**PROBLEM TO SOLVE**
Where a line contains the word "idToken", copy that line from the records below.

**INFORMATION GIVEN**
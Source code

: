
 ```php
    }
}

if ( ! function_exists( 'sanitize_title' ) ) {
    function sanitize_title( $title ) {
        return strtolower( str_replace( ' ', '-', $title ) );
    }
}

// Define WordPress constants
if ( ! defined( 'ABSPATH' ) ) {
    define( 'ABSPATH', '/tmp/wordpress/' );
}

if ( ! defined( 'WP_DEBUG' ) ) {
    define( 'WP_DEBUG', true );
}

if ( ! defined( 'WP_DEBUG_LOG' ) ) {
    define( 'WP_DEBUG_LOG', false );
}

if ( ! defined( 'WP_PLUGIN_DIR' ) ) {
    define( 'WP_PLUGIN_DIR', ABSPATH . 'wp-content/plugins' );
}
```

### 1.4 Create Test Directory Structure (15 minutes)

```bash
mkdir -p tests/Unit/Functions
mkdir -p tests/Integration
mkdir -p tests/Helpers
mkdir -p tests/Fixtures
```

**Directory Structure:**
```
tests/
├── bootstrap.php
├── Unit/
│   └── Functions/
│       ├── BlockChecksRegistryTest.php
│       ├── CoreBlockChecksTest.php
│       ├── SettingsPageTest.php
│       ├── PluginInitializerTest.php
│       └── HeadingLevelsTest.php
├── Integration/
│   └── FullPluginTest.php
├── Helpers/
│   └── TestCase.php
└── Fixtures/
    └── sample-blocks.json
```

---

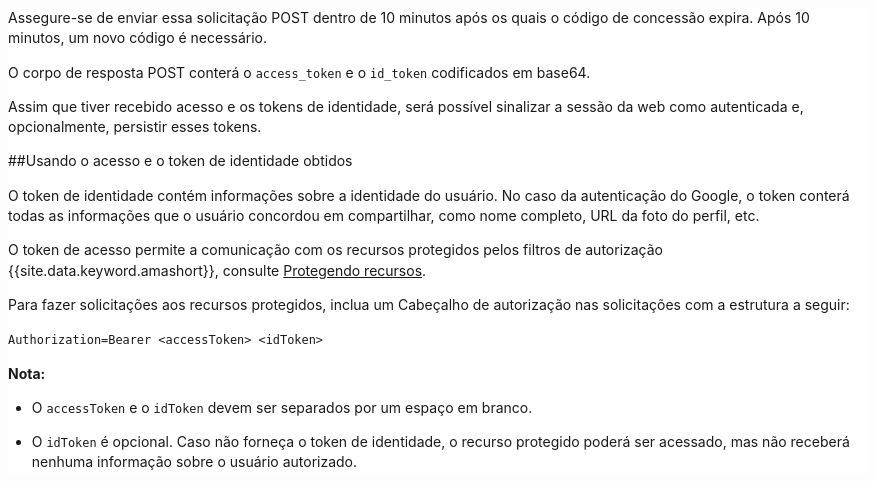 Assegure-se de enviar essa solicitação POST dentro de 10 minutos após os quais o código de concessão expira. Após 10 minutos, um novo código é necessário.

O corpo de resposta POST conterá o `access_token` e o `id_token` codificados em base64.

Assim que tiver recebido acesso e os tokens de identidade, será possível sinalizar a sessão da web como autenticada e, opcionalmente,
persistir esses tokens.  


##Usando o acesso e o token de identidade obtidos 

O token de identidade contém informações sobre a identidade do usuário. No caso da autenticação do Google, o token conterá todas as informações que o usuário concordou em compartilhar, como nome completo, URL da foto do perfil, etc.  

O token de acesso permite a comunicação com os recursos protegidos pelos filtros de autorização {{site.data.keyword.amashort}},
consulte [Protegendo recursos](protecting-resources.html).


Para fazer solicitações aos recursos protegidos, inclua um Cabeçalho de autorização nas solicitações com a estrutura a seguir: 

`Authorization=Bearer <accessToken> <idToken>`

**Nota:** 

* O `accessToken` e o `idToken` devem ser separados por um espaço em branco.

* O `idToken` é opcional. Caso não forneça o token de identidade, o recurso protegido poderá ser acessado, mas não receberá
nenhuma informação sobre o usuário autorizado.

--

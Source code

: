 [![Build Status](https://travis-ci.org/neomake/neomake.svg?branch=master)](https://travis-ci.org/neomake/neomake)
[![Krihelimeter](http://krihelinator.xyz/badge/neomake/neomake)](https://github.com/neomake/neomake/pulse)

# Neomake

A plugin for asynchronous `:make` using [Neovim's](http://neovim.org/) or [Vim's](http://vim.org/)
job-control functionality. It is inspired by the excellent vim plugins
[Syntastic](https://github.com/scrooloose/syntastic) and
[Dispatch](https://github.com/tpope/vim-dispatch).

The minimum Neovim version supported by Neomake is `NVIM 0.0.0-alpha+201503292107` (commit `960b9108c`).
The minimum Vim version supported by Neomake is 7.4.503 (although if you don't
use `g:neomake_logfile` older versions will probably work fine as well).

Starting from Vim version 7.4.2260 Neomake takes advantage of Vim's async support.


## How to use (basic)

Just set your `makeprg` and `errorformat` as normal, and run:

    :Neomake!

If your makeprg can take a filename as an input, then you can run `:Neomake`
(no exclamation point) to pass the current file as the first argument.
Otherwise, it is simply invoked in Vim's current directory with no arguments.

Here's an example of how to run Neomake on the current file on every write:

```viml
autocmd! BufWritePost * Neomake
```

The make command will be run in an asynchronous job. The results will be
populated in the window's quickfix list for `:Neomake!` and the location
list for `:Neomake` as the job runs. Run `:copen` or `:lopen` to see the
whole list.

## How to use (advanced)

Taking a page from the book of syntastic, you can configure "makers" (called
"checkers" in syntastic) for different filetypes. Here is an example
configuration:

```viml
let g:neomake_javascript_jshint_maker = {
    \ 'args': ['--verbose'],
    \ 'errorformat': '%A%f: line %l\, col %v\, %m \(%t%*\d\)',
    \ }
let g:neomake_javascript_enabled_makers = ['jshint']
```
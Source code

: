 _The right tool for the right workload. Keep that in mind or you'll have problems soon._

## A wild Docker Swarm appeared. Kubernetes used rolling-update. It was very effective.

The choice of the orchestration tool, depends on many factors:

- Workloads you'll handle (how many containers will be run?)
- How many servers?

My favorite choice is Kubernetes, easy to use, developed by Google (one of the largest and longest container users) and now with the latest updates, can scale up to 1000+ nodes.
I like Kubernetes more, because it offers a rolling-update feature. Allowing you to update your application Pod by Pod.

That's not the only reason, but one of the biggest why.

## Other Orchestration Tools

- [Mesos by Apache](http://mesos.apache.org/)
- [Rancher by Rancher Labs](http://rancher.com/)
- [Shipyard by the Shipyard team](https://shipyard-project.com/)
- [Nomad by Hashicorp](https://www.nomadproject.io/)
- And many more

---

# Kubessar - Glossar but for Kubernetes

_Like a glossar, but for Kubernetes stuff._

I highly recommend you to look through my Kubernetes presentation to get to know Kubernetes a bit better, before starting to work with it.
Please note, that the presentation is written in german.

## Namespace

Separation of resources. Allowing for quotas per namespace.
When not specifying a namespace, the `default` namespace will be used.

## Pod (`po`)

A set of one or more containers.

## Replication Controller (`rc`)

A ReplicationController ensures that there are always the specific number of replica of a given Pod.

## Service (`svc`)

**ANSWER BOX**
`Authorization=Bearer <accessToken> <idToken>`
* O `accessToken` e o `idToken` devem ser separados por um espaço em branco.
* O `idToken` é opcional. Caso não forneça o token de identidade, o recurso protegido poderá ser acessado, mas não receberá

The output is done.